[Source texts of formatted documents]

↓↓↓

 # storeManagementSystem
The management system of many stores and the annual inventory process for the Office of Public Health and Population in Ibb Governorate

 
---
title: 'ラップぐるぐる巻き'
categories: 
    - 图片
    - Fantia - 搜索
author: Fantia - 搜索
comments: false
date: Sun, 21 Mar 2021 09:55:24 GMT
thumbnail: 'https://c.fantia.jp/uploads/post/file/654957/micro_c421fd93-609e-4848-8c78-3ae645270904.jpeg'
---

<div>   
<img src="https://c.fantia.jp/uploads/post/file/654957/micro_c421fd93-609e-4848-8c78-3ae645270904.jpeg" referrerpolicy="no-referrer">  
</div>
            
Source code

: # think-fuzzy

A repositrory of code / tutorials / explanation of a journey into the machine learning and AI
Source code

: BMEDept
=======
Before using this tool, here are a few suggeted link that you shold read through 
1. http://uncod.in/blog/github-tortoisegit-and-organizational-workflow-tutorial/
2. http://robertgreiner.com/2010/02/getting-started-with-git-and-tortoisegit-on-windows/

↑↑↑
↓↓↓

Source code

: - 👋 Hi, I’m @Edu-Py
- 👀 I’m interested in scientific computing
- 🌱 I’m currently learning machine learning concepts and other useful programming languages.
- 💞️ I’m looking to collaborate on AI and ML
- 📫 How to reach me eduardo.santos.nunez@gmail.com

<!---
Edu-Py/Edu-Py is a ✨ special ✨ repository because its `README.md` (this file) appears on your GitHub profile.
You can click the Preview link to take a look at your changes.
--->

↑↑↑

> _Exercise description_:
Copy out each line of the data above, exactly, if it lies between the line holding "The management system" and the line holding "date: Sun, 21 Mar 2021 09:55:24 GMT", inclusive; copy no other line.

> _Task response_:
The management system of many stores and the annual inventory process for the Office of Public Health and Population in Ibb Governorate

 
---
title: 'ラップぐるぐる巻き'
categories: 
    - 图片
    - Fantia - 搜索
author: Fantia - 搜索
comments: false
date: Sun, 21 Mar 2021 09:55:24 GMT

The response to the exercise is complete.